Part IV - Chapter I Summary — Crime and Punishment

Crime and Punishment by Fyodor Dostoevsky

Plot Summary

Part IV, Chapter I of Crime and Punishment opens with Raskolnikov awakening to find the unexpected visitor Svidrigailov sitting in his room. Svidrigailov — the wealthy landowner who pursued Raskolnikov's sister Dunya while she worked as a governess in his household — has come to Petersburg with two stated purposes: to make Raskolnikov's personal acquaintance and to enlist his help in approaching Dunya. He claims to have abandoned his romantic designs on her and wishes to offer her ten thousand roubles to help break off her engagement to the calculating Luzhin. Raskolnikov angrily refuses to act as intermediary, calling the offer "unpardonable impertinence," but Svidrigailov calmly warns that he will seek Dunya out himself if Raskolnikov will not help. Before departing, Svidrigailov reveals that his late wife Marfa Petrovna left Dunya three thousand roubles in her will.

Character Development

This chapter introduces Svidrigailov as a complex and unsettling figure — charming, candid, and deeply self-aware, yet morally hollow. He freely admits to past cruelties, including striking his wife with a switch, and discusses the suspicious circumstances of Marfa Petrovna's death with chilling equanimity. His account of his marriage reveals a man who allowed himself to be "purchased" for thirty thousand roubles and kept in check by a debt document for seven years. Raskolnikov, despite his revulsion, finds himself unable to simply dismiss Svidrigailov.

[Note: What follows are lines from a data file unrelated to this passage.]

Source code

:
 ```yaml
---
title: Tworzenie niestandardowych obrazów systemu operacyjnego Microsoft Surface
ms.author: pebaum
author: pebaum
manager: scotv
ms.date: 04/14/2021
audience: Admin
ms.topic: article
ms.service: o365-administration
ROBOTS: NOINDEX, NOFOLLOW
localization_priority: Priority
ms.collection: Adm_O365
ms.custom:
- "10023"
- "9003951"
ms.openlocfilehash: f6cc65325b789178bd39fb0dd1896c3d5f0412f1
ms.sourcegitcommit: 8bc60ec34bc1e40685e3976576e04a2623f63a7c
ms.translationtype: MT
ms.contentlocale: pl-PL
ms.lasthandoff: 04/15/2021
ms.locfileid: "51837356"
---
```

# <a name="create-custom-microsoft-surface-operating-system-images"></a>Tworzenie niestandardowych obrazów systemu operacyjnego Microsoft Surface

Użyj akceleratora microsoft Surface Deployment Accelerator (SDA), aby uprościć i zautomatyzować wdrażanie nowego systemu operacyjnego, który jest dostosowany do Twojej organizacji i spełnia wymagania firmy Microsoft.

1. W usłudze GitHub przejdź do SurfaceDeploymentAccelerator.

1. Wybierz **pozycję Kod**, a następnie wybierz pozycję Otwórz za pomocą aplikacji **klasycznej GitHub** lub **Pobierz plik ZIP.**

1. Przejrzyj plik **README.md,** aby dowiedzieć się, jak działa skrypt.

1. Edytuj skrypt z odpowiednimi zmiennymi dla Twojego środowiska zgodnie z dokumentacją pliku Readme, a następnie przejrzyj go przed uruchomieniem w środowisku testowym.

He is drawn into extended conversation, recognizing — with alarm — that something connects the two of them, a kinship Svidrigailov openly names: "We are birds of a feather."

Themes and Motifs

The chapter's central theme is the doubling of Raskolnikov and Svidrigailov as two versions of the "extraordinary man" who places himself above conventional morality. While Raskolnikov theorized about transgression, Svidrigailov has lived it — casually, without guilt or philosophical justification. The conversation about ghosts and the afterlife introduces a powerful motif: Svidrigailov describes eternity as "one little room, like a bath house in the country, black and grimy and spiders in every corner," an image that mirrors Raskolnikov's own claustrophobic garret and psychological torment. The motif of the supernatural — Marfa Petrovna's ghost appearing three times to discuss trivial domestic matters — suggests that conscience manifests in unexpected forms, even for those who claim to feel none.

Literary Devices

Dostoevsky uses the doppelganger technique masterfully, presenting Svidrigailov as a dark mirror of Raskolnikov's own philosophy taken to its logical extreme. The chapter is built almost entirely through dialogue, with Svidrigailov's smooth, confessional monologues creating dramatic irony — he reveals far more about his nature than he intends while appearing completely transparent. The spider room image functions as both foreshadowing and symbol, anticipating Svidrigailov's eventual despair while crystallizing his nihilistic worldview. Dostoevsky also employs dramatic tension through Svidrigailov's veiled references to a mysterious "journey" he plans to take — language that carries a sinister double meaning the reader will only fully grasp later in the novel.